WHAT TO DO: Below are the records; pull every line that includes "manis".

┄┄┄┄┄┄┄┄┄┄┄┄┄┄┄┄┄┄┄┄

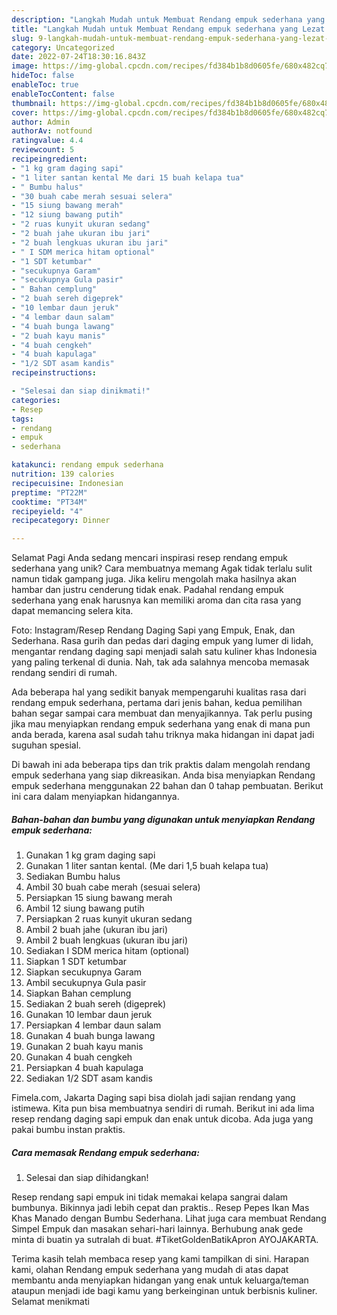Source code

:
 ```yaml
---
description: "Langkah Mudah untuk Membuat Rendang empuk sederhana yang Lezat Sekali"
title: "Langkah Mudah untuk Membuat Rendang empuk sederhana yang Lezat Sekali"
slug: 9-langkah-mudah-untuk-membuat-rendang-empuk-sederhana-yang-lezat-sekali
category: Uncategorized
date: 2022-07-24T18:30:16.843Z
image: https://img-global.cpcdn.com/recipes/fd384b1b8d0605fe/680x482cq70/rendang-empuk-sederhana-foto-resep-utama.jpg
hideToc: false
enableToc: true
enableTocContent: false
thumbnail: https://img-global.cpcdn.com/recipes/fd384b1b8d0605fe/680x482cq70/rendang-empuk-sederhana-foto-resep-utama.jpg
cover: https://img-global.cpcdn.com/recipes/fd384b1b8d0605fe/680x482cq70/rendang-empuk-sederhana-foto-resep-utama.jpg
author: Admin
authorAv: notfound
ratingvalue: 4.4
reviewcount: 5
recipeingredient:
- "1 kg gram daging sapi"
- "1 liter santan kental Me dari 15 buah kelapa tua"
- " Bumbu halus"
- "30 buah cabe merah sesuai selera"
- "15 siung bawang merah"
- "12 siung bawang putih"
- "2 ruas kunyit ukuran sedang"
- "2 buah jahe ukuran ibu jari"
- "2 buah lengkuas ukuran ibu jari"
- " I SDM merica hitam optional"
- "1 SDT ketumbar"
- "secukupnya Garam"
- "secukupnya Gula pasir"
- " Bahan cemplung"
- "2 buah sereh digeprek"
- "10 lembar daun jeruk"
- "4 lembar daun salam"
- "4 buah bunga lawang"
- "2 buah kayu manis"
- "4 buah cengkeh"
- "4 buah kapulaga"
- "1/2 SDT asam kandis"
recipeinstructions:

- "Selesai dan siap dinikmati!"
categories:
- Resep
tags:
- rendang
- empuk
- sederhana

katakunci: rendang empuk sederhana 
nutrition: 139 calories
recipecuisine: Indonesian
preptime: "PT22M"
cooktime: "PT34M"
recipeyield: "4"
recipecategory: Dinner

---
```



Selamat Pagi Anda sedang mencari inspirasi resep rendang empuk sederhana yang unik? Cara membuatnya memang Agak tidak terlalu sulit namun tidak gampang juga. Jika keliru mengolah maka hasilnya akan hambar dan justru cenderung tidak enak. Padahal rendang empuk sederhana yang enak harusnya kan memiliki aroma dan cita rasa yang dapat memancing selera kita.


Foto: Instagram/Resep Rendang Daging Sapi yang Empuk, Enak, dan Sederhana. Rasa gurih dan pedas dari daging empuk yang lumer di lidah, mengantar rendang daging sapi menjadi salah satu kuliner khas Indonesia yang paling terkenal di dunia. Nah, tak ada salahnya mencoba memasak rendang sendiri di rumah.

Ada beberapa hal yang sedikit banyak mempengaruhi kualitas rasa dari rendang empuk sederhana, pertama dari jenis bahan, kedua pemilihan bahan segar sampai cara membuat dan menyajikannya. Tak perlu pusing jika mau menyiapkan rendang empuk sederhana yang enak di mana pun anda berada, karena asal sudah tahu triknya maka hidangan ini dapat jadi suguhan spesial.


Di bawah ini ada beberapa tips dan trik praktis dalam mengolah rendang empuk sederhana yang siap dikreasikan. Anda bisa menyiapkan Rendang empuk sederhana menggunakan 22 bahan dan 0 tahap pembuatan. Berikut ini cara dalam menyiapkan hidangannya.

<!--inarticleads1-->

##### Bahan-bahan dan bumbu yang digunakan untuk menyiapkan Rendang empuk sederhana:

1. Gunakan 1 kg gram daging sapi
1. Gunakan 1 liter santan kental. (Me dari 1,5 buah kelapa tua)
1. Sediakan  Bumbu halus
1. Ambil 30 buah cabe merah (sesuai selera)
1. Persiapkan 15 siung bawang merah
1. Ambil 12 siung bawang putih
1. Persiapkan 2 ruas kunyit ukuran sedang
1. Ambil 2 buah jahe (ukuran ibu jari)
1. Ambil 2 buah lengkuas (ukuran ibu jari)
1. Sediakan  I SDM merica hitam (optional)
1. Siapkan 1 SDT ketumbar
1. Siapkan secukupnya Garam
1. Ambil secukupnya Gula pasir
1. Siapkan  Bahan cemplung
1. Sediakan 2 buah sereh (digeprek)
1. Gunakan 10 lembar daun jeruk
1. Persiapkan 4 lembar daun salam
1. Gunakan 4 buah bunga lawang
1. Gunakan 2 buah kayu manis
1. Gunakan 4 buah cengkeh
1. Persiapkan 4 buah kapulaga
1. Sediakan 1/2 SDT asam kandis


Fimela.com, Jakarta Daging sapi bisa diolah jadi sajian rendang yang istimewa. Kita pun bisa membuatnya sendiri di rumah. Berikut ini ada lima resep rendang daging sapi empuk dan enak untuk dicoba. Ada juga yang pakai bumbu instan praktis. 

<!--inarticleads2-->

##### Cara memasak Rendang empuk sederhana:


1. Selesai dan siap dihidangkan!

Resep rendang sapi empuk ini tidak memakai kelapa sangrai dalam bumbunya. Bikinnya jadi lebih cepat dan praktis.. Resep Pepes Ikan Mas Khas Manado dengan Bumbu Sederhana. Lihat juga cara membuat Rendang Simpel Empuk dan masakan sehari-hari lainnya. Berhubung anak gede minta di buatin ya sutralah di buat. #TiketGoldenBatikApron AYOJAKARTA. 

Terima kasih telah membaca resep yang kami tampilkan di sini. Harapan kami, olahan Rendang empuk sederhana yang mudah di atas dapat membantu anda menyiapkan hidangan yang enak untuk keluarga/teman ataupun menjadi ide bagi kamu yang berkeinginan untuk berbisnis kuliner. Selamat menikmati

┄┄┄┄┄┄┄┄┄┄┄┄┄┄┄┄┄┄┄┄

WRITTEN ANSWER:
- "2 buah kayu manis"
1. Gunakan 2 buah kayu manis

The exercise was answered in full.